SACRAMENTO (CBS13) — A lack of baked goods had one Sacramento State professor calling it quits on his class.

“So you walked out?” CBS13’s Ben Sosenko asks Professor George Parrott.


And you won’t get an apology from Parrott. The Sac State psych professor won’t back down from his snack standoff.

“For the second week in a row, nobody brought and connected with and checked on each other to show up with the expected shared snacks,” he says.

The longtime professor has been serving up his snack policy for years. The rules are simple: twice a semester students are expected to bring in homemade goods. The purpose is to promote class teamwork.

“It actually loosened up the stress,” one of Parrott’s students says.

But some snack-less students cried foul, saying the timing of the walk-out — the class before the midterm — was tasteless.

“We’re paying to go to school and all this tuition money to try to get an education,” one student says. “I don’t think not bringing baked goods is a good enough reason to cancel.”

The administration tells us the Psychology Department will meet with Parrott to discuss the baked good brouhaha that has become food for fodder on campus. He has the support of at least some his students

“He’s trying to bring the class together into a sense we’re all one unit,” the student says.

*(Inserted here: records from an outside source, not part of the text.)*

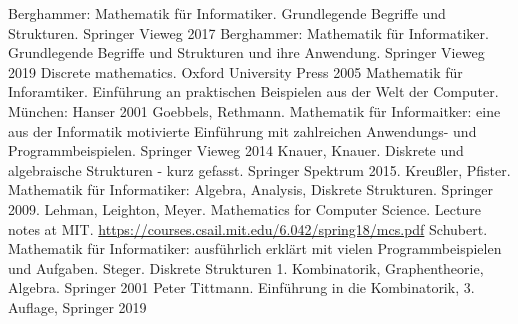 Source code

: \begin{thebibliography}{AAA}
		 Berghammer: Mathematik für Informatiker. Grundlegende Begriffe und Strukturen. Springer Vieweg 2017
		 Berghammer: Mathematik für Informatiker. Grundlegende Begriffe und Strukturen und ihre Anwendung. Springer Vieweg 2019
		 Discrete mathematics. Oxford University Press 2005
		 Mathematik für Inforamtiker. Einführung an praktischen Beispielen aus der Welt der Computer. München: Hanser 2001
		 Goebbels, Rethmann. Mathematik für Informaitker: eine aus der Informatik motivierte Einführung mit zahlreichen Anwendungs- und Programmbeispielen. Springer Vieweg 2014
		 Knauer, Knauer. Diskrete und algebraische Strukturen - kurz gefasst. Springer Spektrum 2015. 
		 Kreußler, Pfister. Mathematik für Informatiker: Algebra, Analysis, Diskrete Strukturen. Springer 2009. 
		 Lehman, Leighton, Meyer. Mathematics for Computer Science. Lecture notes at MIT. \url{https://courses.csail.mit.edu/6.042/spring18/mcs.pdf} 
		 Schubert. Mathematik für Informatiker: ausführlich erklärt mit vielen Programmbeispielen und Aufgaben.  
		 Steger. Diskrete Strukturen 1. Kombinatorik, Graphentheorie, Algebra. Springer 2001
		 Peter Tittmann. Einführung in die Kombinatorik, 3. Auflage, Springer 2019
\end{thebibliography} 





%
%

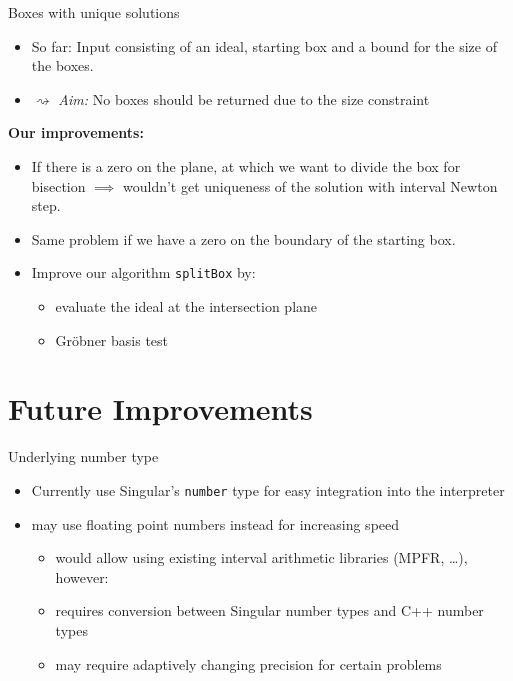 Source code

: \documentclass[german,10pt,xcolor=colortbl,compress, handout]{beamer}
\begin{document}
\begin{frame}{Boxes with unique solutions}
    \begin {itemize}
        \item So far: Input consisting of an ideal, starting box and a bound for the size
            of the boxes.
        \item[]$\rightsquigarrow$ \emph{Aim:} No boxes should be returned due to the size
            constraint
    \end{itemize}
    \pause
    \textbf{Our improvements:}
    \begin{itemize}
        \item If there is a zero on the plane, at which we want to divide the box for
            bisection $\implies$ wouldn't get uniqueness of the solution with interval
            Newton step.
        \item Same problem if we have a zero on the boundary of the starting box.
        \item Improve our algorithm \texttt{splitBox} by:
        \begin{itemize}
            \item evaluate the ideal at the intersection plane
            \item Gröbner basis test
        \end{itemize}
    \end{itemize}
\end{frame}

\section{Future Improvements}

\begin{frame}{Underlying number type}
    \begin{itemize}
        \item Currently use Singular's \texttt{number} type for easy integration into the
            interpreter
        \item may use floating point numbers instead for increasing speed
            \begin{itemize}
                \item would allow using existing interval arithmetic libraries (MPFR,
                    \dots), however:
                \item requires conversion between Singular number types and C++ number
                    types
                \item may require adaptively changing precision for certain problems
            \end{itemize}
    \end{itemize}
\end{frame}
\end{document}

Parrott snickers at the notion that the snacks were for him. He says he rarely eats them. He also disputes the notion that the timing was poor.

“The reality was that I actually had a full review session the day before in lecture,” he says.

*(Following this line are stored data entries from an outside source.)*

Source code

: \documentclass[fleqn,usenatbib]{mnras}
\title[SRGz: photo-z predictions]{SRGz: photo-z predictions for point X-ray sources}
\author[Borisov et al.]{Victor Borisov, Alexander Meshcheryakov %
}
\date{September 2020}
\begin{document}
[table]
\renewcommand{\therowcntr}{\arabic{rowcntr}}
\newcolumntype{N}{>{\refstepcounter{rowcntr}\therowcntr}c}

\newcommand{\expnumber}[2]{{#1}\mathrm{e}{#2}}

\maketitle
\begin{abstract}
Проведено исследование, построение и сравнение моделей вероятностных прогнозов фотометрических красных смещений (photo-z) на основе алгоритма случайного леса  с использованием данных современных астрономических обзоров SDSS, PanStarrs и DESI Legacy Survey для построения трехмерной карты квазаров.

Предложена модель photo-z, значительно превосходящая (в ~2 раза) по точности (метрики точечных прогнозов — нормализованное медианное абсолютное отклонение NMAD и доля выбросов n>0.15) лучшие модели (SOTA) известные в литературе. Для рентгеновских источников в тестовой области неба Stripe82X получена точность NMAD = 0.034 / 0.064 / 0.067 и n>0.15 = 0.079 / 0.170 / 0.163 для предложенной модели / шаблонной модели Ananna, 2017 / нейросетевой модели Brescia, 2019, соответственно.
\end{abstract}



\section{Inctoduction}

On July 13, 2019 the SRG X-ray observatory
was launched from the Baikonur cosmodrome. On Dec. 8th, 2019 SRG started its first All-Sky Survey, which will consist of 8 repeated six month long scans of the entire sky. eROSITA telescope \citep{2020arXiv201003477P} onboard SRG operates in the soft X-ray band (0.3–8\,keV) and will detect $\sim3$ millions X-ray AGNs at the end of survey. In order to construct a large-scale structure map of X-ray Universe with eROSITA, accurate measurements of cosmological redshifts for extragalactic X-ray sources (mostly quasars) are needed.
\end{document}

In the end, Parrott says he doesn’t care what the administration thinks. He’s in the process of accepting a Fulbright grant to teach overseas next year in Poland.

  • Onery

    How stupid can people be, this is a sick society, when you can’t bring snacks or even want to participate in a simple thing like this

  • nojoe6pak

    good for Prof Parrott, I have fond memories of him and his class when I was at Sac State, and now he is going to Poland, my native country . I hope he does not have these issues while teaching there:)

  • Check please

    Kids today do not want to work on teams. Unless they can use the “snack app” then here come the helicopter parents with a lawsuit about snacks and how they pay good money to have little Johnny breeze through school.

  • Brats, all of them..... Brats.....

    For crying out loud… It is only twice a year, and if they did not want to bake anything, they could have spent 10 minutes in the supermarket and pick something up real quick.

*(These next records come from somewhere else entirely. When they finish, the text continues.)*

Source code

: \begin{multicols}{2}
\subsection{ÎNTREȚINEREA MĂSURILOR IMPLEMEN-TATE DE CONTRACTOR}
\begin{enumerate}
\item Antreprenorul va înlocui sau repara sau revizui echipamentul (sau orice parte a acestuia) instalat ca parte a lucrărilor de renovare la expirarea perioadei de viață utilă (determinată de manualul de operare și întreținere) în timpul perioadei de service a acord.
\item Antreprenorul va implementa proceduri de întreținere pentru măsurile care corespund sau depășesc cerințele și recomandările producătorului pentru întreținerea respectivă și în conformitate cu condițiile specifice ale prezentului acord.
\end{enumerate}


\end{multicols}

    Their parents obviously never taught them to share. Nor, anything about Team Spirit. Or even Team Pride, or just even, Teamwork. Just be a Team Player and participate. What harm could it do??? O.M.G., you might actually make a friend or two…

    Eh, on second thought…. Keep your nose in that book and never look up and never experience anything other than yourself.

  • Ken

    People get into psychology because they are often nuts themselves. When they can’t fix themselves they try to make a living at it. This pathetic man is mad because his mandate for snacks is being ignored. He can not stand to be ignored or disobeyed. He is nuts. Good riddance.

  • a proud parent

    If full-day Kindergarteners living in the inner city can bring snacks, college students should able to, twice-a-yr or a semester. They are either too LAZY or spend their Financial Aid/Loan monies on cheap booze. Wal-mart has left over Halloween snacks 75% off as low as .41 cents for bag of snack/candy. Maybe is part of Milgram experiment on obedience or some social psych group confirmity studies, who’s knows.

  • Ola

    If it’s part of classwork, these students should have brought them in. The teacher should have given the students who brought in snacks an ‘A’ for the midterm.